- [Supplied data]

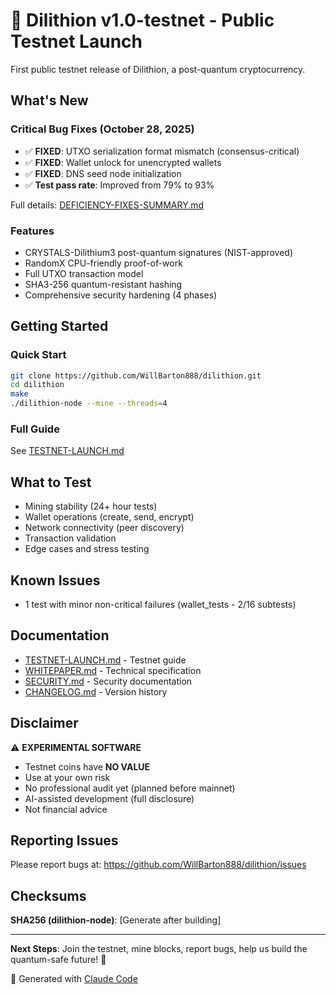 # 🚀 Dilithion v1.0-testnet - Public Testnet Launch

First public testnet release of Dilithion, a post-quantum cryptocurrency.

## What's New

### Critical Bug Fixes (October 28, 2025)
- ✅ **FIXED**: UTXO serialization format mismatch (consensus-critical)
- ✅ **FIXED**: Wallet unlock for unencrypted wallets
- ✅ **FIXED**: DNS seed node initialization
- ✅ **Test pass rate**: Improved from 79% to 93%

Full details: [DEFICIENCY-FIXES-SUMMARY.md](https://github.com/WillBarton888/dilithion/blob/main/DEFICIENCY-FIXES-SUMMARY.md)

### Features
- CRYSTALS-Dilithium3 post-quantum signatures (NIST-approved)
- RandomX CPU-friendly proof-of-work
- Full UTXO transaction model
- SHA3-256 quantum-resistant hashing
- Comprehensive security hardening (4 phases)

## Getting Started

### Quick Start
```bash
git clone https://github.com/WillBarton888/dilithion.git
cd dilithion
make
./dilithion-node --mine --threads=4
```

### Full Guide
See [TESTNET-LAUNCH.md](https://github.com/WillBarton888/dilithion/blob/main/TESTNET-LAUNCH.md)

## What to Test

- Mining stability (24+ hour tests)
- Wallet operations (create, send, encrypt)
- Network connectivity (peer discovery)
- Transaction validation
- Edge cases and stress testing

## Known Issues

- 1 test with minor non-critical failures (wallet_tests - 2/16 subtests)

## Documentation

- [TESTNET-LAUNCH.md](https://github.com/WillBarton888/dilithion/blob/main/TESTNET-LAUNCH.md) - Testnet guide
- [WHITEPAPER.md](https://github.com/WillBarton888/dilithion/blob/main/WHITEPAPER.md) - Technical specification
- [SECURITY.md](https://github.com/WillBarton888/dilithion/blob/main/docs/SECURITY.md) - Security documentation
- [CHANGELOG.md](https://github.com/WillBarton888/dilithion/blob/main/CHANGELOG.md) - Version history

## Disclaimer

⚠️ **EXPERIMENTAL SOFTWARE**
- Testnet coins have **NO VALUE**
- Use at your own risk
- No professional audit yet (planned before mainnet)
- AI-assisted development (full disclosure)
- Not financial advice

## Reporting Issues

Please report bugs at: https://github.com/WillBarton888/dilithion/issues

## Checksums

**SHA256 (dilithion-node)**: [Generate after building]

---

**Next Steps**: Join the testnet, mine blocks, report bugs, help us build the quantum-safe future! 🔐

🤖 Generated with [Claude Code](https://claude.com/claude-code)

- [Exercise goal] For this exercise, return every entry verbatim and omit all pictures.

- [Solution to this task]
 # 🚀 Dilithion v1.0-testnet - Public Testnet Launch

First public testnet release of Dilithion, a post-quantum cryptocurrency.

## What's New

### Critical Bug Fixes (October 28, 2025)
- ✅ **FIXED**: UTXO serialization format mismatch (consensus-critical)
- ✅ **FIXED**: Wallet unlock for unencrypted wallets
- ✅ **FIXED**: DNS seed node initialization
- ✅ **Test pass rate**: Improved from 79% to 93%

Full details: [DEFICIENCY-FIXES-SUMMARY.md](https://github.com/WillBarton888/dilithion/blob/main/DEFICIENCY-FIXES-SUMMARY.md)

### Features
- CRYSTALS-Dilithium3 post-quantum signatures (NIST-approved)
- RandomX CPU-friendly proof-of-work
- Full UTXO transaction model
- SHA3-256 quantum-resistant hashing
- Comprehensive security hardening (4 phases)

## Getting Started

### Quick Start
```bash
git clone https://github.com/WillBarton888/dilithion.git
cd dilithion
make
./dilithion-node --mine --threads=4
```

### Full Guide
See [TESTNET-LAUNCH.md](https://github.com/WillBarton888/dilithion/blob/main/TESTNET-LAUNCH.md)

## What to Test

- Mining stability (24+ hour tests)
- Wallet operations (create, send, encrypt)
- Network connectivity (peer discovery)
- Transaction validation
- Edge cases and stress testing

## Known Issues

- 1 test with minor non-critical failures (wallet_tests - 2/16 subtests)

## Documentation

- [TESTNET-LAUNCH.md](https://github.com/WillBarton888/dilithion/blob/main/TESTNET-LAUNCH.md) - Testnet guide
- [WHITEPAPER.md](https://github.com/WillBarton888/dilithion/blob/main/WHITEPAPER.md) - Technical specification
- [SECURITY.md](https://github.com/WillBarton888/dilithion/blob/main/docs/SECURITY.md) - Security documentation
- [CHANGELOG.md](https://github.com/WillBarton888/dilithion/blob/main/CHANGELOG.md) - Version history

## Disclaimer

⚠️ **EXPERIMENTAL SOFTWARE**
- Testnet coins have **NO VALUE**
- Use at your own risk
- No professional audit yet (planned before mainnet)
- AI-assisted development (full disclosure)
- Not financial advice

## Reporting Issues

Please report bugs at: https://github.com/WillBarton888/dilithion/issues

## Checksums

**SHA256 (dilithion-node)**: [Generate after building]

---

**Next Steps**: Join the testnet, mine blocks, report bugs, help us build the quantum-safe future! 🔐

🤖 Generated with [Claude Code](https://claude.com/claude-code)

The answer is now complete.